A Field Guide to Event-Shape Observables Using Optimal Transport

TL;DR

This paper explores the use of optimal transport to evaluate event-shape observables in collider physics, providing guidance on metric choices to enhance analysis sensitivity and robustness.

Contribution

It introduces a framework using manifold distances based on optimal transport for analyzing collider events, with detailed guidance on metric selection and its impact.

Findings

Optimal transport-based event-shape observables can improve sensitivity to signals.

Choice of metric significantly affects the robustness against non-perturbative effects.
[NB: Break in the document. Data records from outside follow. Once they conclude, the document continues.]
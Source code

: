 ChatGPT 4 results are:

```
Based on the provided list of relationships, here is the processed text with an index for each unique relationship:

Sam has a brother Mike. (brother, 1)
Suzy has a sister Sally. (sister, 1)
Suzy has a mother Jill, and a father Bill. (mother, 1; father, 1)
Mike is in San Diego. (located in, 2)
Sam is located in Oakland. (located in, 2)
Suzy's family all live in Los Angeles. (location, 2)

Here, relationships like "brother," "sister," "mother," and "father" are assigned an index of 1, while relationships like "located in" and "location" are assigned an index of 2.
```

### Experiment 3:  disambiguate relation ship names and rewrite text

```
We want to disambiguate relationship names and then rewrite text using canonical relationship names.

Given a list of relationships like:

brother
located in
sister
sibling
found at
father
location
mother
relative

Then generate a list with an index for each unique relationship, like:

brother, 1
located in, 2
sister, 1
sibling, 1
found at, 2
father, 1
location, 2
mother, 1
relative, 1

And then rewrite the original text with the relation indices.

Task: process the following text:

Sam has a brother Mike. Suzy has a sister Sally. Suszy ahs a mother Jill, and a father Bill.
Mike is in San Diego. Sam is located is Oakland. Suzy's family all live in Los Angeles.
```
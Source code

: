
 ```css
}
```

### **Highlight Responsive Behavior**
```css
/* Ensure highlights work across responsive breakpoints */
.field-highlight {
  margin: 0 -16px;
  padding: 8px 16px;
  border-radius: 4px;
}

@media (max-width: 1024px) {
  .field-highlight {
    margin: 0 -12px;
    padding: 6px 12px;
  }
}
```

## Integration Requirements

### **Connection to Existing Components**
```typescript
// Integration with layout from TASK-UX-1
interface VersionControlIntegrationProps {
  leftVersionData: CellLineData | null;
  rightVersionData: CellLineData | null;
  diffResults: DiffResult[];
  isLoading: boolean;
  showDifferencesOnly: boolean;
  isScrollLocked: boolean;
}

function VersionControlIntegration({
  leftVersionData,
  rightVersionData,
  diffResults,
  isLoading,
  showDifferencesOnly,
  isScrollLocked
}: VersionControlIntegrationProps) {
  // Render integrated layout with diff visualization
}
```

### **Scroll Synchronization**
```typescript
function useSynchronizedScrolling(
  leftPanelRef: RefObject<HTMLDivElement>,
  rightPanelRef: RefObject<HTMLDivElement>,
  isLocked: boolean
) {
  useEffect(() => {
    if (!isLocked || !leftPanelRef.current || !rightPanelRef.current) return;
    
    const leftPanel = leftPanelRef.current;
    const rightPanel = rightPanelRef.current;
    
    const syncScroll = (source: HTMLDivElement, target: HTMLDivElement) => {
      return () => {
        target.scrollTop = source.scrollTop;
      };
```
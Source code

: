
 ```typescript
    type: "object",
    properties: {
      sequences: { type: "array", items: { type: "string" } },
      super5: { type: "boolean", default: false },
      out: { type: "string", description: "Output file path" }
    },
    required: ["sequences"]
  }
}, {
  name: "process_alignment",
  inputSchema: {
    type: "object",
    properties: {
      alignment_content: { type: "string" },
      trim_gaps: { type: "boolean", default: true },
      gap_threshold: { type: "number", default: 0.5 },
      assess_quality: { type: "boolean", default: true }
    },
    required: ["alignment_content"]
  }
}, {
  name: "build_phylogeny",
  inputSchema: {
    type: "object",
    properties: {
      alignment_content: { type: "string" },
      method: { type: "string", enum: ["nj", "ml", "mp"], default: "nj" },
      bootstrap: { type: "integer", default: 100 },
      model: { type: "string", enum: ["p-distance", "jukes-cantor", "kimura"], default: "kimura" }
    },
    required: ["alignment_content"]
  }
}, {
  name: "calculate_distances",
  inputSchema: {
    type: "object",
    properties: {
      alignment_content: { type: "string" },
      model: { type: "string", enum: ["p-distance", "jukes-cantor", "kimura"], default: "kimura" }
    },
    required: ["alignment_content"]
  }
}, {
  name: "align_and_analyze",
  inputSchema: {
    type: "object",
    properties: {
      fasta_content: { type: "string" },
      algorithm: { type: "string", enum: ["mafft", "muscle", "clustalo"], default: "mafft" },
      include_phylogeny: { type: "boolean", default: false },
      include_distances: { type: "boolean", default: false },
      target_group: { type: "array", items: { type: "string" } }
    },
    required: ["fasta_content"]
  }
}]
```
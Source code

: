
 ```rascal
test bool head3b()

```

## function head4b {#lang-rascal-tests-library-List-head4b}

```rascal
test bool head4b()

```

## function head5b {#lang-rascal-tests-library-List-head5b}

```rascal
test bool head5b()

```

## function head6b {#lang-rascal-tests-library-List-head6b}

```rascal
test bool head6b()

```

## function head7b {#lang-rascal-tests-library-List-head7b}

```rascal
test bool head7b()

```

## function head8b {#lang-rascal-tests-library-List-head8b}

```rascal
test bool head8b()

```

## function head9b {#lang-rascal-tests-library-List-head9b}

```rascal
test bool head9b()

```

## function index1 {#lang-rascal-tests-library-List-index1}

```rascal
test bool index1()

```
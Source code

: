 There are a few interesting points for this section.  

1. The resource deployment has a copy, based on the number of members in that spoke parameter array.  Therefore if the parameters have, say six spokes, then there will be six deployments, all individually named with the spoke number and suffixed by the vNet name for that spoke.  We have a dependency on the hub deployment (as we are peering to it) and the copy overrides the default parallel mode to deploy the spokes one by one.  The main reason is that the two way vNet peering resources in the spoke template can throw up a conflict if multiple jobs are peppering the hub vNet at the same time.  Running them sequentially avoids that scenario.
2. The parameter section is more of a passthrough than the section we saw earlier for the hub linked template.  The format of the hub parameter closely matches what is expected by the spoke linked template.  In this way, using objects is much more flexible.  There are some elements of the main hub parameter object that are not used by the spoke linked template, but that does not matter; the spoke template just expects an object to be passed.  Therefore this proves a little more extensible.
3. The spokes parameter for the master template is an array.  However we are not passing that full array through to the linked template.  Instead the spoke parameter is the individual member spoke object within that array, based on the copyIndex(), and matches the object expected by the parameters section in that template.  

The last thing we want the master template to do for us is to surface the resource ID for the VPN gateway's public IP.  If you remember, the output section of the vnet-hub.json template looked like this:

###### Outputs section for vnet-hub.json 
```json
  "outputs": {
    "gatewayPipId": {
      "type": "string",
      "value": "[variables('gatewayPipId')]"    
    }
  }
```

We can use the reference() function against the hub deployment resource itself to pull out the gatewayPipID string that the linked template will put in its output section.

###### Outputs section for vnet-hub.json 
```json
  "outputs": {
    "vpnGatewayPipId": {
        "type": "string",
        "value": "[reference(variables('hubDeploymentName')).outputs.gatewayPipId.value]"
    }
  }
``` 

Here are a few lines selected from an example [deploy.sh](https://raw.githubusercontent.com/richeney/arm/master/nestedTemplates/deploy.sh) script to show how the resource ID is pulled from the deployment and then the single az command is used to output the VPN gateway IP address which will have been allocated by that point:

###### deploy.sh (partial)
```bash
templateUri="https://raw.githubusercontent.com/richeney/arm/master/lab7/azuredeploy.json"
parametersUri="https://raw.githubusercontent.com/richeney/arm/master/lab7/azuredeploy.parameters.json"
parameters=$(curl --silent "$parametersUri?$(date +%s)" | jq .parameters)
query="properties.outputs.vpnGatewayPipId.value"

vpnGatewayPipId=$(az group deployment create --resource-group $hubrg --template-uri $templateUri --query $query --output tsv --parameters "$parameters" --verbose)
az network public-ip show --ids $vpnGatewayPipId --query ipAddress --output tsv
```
Analytical and simulated studies demonstrate the framework's effectiveness.

Abstract

We lay out the phenomenological behavior of event-shape observables evaluated by solving optimal transport problems between collider events and reference geometries -- which we name 'manifold distances' -- to provide guidance regarding their use in future studies. This discussion considers several choices related to the metric used to quantify these distances. We explore the differences between the various options, using a combination of analytical studies and simulated minimum-bias and multi-jet events. Making judicious choices when defining the metric and reference geometry can improve sensitivity to interesting signal features and reduce sensitivity to non-perturbative effects in QCD. The goal of this article is to provide a 'field guide' that can inform how choices made when defining a manifold distance can be tailored for the analysis at-hand.